Three Thames fishermen were fined £317,000 for catching sole for which they had no quota. (Most of the UK sole quota had been given to foreign fishermen.)
In January the owners and skippers of six Newlyn boats were fined £188,000 for catching hake for which they had no quota (though hake were abundant). Among those fined were an 83-year-old widow, Doreen Hicks, and 82-year-old Donald Turtle and his wife Joan. They were found guilty by Judge Wassell because they were part owners of boats skippered by their sons.
And then there are pharmacists and businessmen.
A pharmacist convicted of making false prescription claims and unlawfully obtaining £464 was subjected to a confiscation order for £212,000 because he was presumed to be a career criminal. The Court of Appeal quashed the order last year as an abuse of process but a judgment in another case since then has said that it is not for the courts to amend laws passed by Parliament.

Another case highlights the potential unfairness of restraining a suspect’s assets. A businessman accused of VAT fraud wanted to commission a forensic accountant’s report which he believed would show he was innocent. He could not pay for one himself because his bank accounts had been frozen and he was denied Legal Aid. He was subsequently convicted.
And drug dealers too, though that doesn't always go smoothly.
A convicted drug dealer, however, was able to keep his £4.5 million fortune because he could not find a barrister to represent him for the £175 per day standard fee in a complex case. The man’s assets had been frozen and he could not pay for his own lawyers. He applied for legal aid but 30 barristers turned down the case because the fees were so low. The man represented himself and had the confiscation order set aside on the grounds that he could not get legal representation.
Yeah, so probably best to go for the low hanging fruit and stick to businessmen, pharmacists, trawler crews and their families, though with that being the type of person considered as a major criminal what the fuck can we expect to happen at the other end of the spectrum? Are we talking about actually taking things from actual people who've committed actual crimes and selling them to provide reparation to the victims? Because I didn't see that anywhere and it's not where the Proceeds of Crime Act seizures end up. So are we in fact talking about depriving lippy young wiggaz of their H. Samuel bling for putting their hats on backwards, riding their bicycles with the saddles low enough to bang their elbows with their knees and trying (unsuccessfully) to sound like Samuel L Jackson?*** I ask for two reasons: because experience with the "major criminals" suggests that easy targets might end up being prioritised, and because anything confiscated by the nastier lot may well have been stolen in the fucking first place, and if so they'll just get replacements for whatever is confiscated the same way. If that happens will someone finally arrest the fuckers or will they just be given another Criminal Behaviour Order.

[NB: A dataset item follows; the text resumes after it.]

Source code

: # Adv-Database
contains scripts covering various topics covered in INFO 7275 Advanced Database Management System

And then there's the Pièce de Repugnance: a few months ago Home Secretary Teresa May described ASBOs as
“top down, bureaucratic and gimmick-laden.”
What the fuck, Theresa? And this isn't, you fucking hypocrite?

Yes, indeed. A policy the arch-twunt Blair would surely have been delighted to get his grinning face alongside, and wholly appropriate coming from a government lead by a man some see as his heir. It's top-down, it's bureaucratic, may be open to abuse, seems unlikely to be effective and, essentially for any New Labour policy, it's a complete fucking gimmick. And here's a Conservative Home Secretary from the Cobbleition government having to see it in.

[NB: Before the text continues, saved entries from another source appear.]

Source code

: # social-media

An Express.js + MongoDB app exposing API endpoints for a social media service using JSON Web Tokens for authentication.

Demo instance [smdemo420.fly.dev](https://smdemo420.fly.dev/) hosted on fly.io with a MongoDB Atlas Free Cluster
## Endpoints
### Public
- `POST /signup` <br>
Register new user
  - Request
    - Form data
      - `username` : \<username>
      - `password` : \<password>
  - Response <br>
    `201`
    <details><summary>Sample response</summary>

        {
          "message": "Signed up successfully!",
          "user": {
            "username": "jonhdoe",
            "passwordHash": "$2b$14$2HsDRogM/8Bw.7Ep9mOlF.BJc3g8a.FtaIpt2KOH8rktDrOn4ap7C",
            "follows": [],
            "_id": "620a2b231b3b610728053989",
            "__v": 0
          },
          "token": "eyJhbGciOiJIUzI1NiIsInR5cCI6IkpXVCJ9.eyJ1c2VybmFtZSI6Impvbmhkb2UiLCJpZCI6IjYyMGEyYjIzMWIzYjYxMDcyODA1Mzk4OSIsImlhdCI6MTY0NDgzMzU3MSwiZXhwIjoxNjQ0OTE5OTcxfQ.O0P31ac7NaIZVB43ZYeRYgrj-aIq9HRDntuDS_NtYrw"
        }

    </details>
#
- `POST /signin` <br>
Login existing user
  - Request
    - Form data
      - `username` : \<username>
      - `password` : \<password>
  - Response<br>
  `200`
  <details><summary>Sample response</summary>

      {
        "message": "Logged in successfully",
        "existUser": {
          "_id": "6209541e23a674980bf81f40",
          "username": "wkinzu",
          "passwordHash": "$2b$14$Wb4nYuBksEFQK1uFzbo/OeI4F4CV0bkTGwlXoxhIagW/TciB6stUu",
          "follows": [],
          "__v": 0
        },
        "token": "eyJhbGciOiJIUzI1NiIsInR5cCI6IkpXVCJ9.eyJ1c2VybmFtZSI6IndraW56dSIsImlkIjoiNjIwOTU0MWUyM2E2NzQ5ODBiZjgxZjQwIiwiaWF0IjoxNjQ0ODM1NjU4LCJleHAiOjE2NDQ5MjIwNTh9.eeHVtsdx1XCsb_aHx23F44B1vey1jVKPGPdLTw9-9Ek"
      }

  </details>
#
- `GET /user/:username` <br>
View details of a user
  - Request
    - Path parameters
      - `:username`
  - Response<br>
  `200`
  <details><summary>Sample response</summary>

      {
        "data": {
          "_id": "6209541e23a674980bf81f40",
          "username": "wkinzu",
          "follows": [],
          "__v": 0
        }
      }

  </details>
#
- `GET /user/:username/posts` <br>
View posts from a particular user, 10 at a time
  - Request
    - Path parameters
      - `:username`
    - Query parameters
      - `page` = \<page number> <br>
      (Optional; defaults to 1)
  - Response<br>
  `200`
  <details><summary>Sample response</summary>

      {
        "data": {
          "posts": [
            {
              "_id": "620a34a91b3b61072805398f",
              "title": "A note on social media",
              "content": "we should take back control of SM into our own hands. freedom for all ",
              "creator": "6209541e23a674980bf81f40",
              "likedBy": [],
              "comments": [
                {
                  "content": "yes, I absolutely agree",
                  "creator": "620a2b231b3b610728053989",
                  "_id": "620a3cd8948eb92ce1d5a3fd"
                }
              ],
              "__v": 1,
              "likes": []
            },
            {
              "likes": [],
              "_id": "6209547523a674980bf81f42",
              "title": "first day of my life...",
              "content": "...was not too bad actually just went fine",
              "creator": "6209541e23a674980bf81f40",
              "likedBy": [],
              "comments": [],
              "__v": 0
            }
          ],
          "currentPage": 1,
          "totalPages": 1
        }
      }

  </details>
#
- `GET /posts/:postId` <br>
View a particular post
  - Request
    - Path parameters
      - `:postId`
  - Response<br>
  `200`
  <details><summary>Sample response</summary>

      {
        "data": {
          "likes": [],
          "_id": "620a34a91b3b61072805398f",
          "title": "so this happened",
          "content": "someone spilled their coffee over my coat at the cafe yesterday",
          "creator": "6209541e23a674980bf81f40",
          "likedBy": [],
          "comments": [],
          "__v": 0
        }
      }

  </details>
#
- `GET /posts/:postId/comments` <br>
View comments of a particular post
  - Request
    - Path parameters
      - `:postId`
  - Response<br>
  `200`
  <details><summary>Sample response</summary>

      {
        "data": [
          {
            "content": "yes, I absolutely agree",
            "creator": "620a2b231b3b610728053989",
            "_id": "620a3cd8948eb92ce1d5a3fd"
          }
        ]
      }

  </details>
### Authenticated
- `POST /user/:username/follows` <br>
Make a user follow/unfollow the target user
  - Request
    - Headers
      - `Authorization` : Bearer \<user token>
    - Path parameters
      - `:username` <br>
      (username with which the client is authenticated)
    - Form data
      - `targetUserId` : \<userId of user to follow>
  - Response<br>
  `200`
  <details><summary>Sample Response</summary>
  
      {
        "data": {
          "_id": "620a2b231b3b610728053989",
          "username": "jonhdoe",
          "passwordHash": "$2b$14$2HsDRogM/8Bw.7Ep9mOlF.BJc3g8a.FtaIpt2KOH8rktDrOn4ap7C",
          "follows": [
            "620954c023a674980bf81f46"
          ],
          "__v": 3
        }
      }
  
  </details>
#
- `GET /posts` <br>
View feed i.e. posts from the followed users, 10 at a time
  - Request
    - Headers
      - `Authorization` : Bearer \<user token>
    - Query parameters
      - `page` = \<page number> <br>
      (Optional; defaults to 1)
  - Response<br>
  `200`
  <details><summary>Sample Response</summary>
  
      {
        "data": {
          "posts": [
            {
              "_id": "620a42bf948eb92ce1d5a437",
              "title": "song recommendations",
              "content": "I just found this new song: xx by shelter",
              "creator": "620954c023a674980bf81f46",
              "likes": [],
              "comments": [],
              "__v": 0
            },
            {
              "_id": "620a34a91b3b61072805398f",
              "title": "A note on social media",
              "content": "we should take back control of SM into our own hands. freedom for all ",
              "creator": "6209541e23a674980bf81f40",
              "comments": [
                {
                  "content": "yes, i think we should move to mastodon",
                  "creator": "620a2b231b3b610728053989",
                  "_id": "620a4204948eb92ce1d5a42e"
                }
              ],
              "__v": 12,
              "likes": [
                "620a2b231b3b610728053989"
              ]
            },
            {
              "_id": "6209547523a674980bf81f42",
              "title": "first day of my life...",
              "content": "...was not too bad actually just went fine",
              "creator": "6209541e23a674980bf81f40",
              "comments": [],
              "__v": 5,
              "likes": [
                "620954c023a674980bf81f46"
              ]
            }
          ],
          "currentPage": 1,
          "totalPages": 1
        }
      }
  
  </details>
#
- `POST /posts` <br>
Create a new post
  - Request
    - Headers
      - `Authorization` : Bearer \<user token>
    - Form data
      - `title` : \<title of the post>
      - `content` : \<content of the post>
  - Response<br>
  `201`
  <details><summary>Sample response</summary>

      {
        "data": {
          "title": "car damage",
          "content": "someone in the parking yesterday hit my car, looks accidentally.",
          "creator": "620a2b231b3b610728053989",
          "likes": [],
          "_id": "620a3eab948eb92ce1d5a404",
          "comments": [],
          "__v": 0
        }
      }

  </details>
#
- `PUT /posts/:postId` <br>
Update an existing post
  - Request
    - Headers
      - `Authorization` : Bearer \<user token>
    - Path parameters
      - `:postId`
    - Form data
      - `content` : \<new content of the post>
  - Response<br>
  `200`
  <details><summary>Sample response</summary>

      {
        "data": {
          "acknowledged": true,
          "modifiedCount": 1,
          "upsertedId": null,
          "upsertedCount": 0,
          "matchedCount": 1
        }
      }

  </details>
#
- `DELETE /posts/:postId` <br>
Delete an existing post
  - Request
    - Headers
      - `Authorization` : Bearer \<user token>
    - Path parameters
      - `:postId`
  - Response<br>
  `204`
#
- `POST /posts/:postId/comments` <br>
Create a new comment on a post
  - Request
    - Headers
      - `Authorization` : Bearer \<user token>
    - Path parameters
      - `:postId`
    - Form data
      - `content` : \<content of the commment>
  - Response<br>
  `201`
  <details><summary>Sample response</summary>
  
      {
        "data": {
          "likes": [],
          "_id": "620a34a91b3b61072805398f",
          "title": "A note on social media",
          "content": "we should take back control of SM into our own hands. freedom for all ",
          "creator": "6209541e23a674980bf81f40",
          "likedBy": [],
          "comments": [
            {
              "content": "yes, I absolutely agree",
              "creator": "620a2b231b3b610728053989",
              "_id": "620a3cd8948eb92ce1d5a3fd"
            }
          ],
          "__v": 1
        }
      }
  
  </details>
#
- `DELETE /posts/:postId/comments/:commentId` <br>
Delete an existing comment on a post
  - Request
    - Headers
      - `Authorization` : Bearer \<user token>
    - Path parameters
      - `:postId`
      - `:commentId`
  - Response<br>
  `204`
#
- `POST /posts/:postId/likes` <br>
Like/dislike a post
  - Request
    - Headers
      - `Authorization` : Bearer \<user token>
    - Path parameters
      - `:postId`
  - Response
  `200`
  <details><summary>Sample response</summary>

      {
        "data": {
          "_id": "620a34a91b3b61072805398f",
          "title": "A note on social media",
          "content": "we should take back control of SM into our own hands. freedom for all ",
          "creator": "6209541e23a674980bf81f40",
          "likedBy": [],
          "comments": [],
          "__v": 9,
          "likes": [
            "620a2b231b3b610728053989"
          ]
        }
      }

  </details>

Remind me again about that election thing last year? What was it fucking for?


* Which in turn brings up the side issue of enforcement and whether there's any point at all to an unenforceable law or rule and which has no victim. It's not even possible to know precisely how often it's broken.
** And which agencies of the state can do this and get the money? Practically fucking everybody.
*** There are few things in life as tragic as a young white kid acting like he's a young black man. Innit? Yo!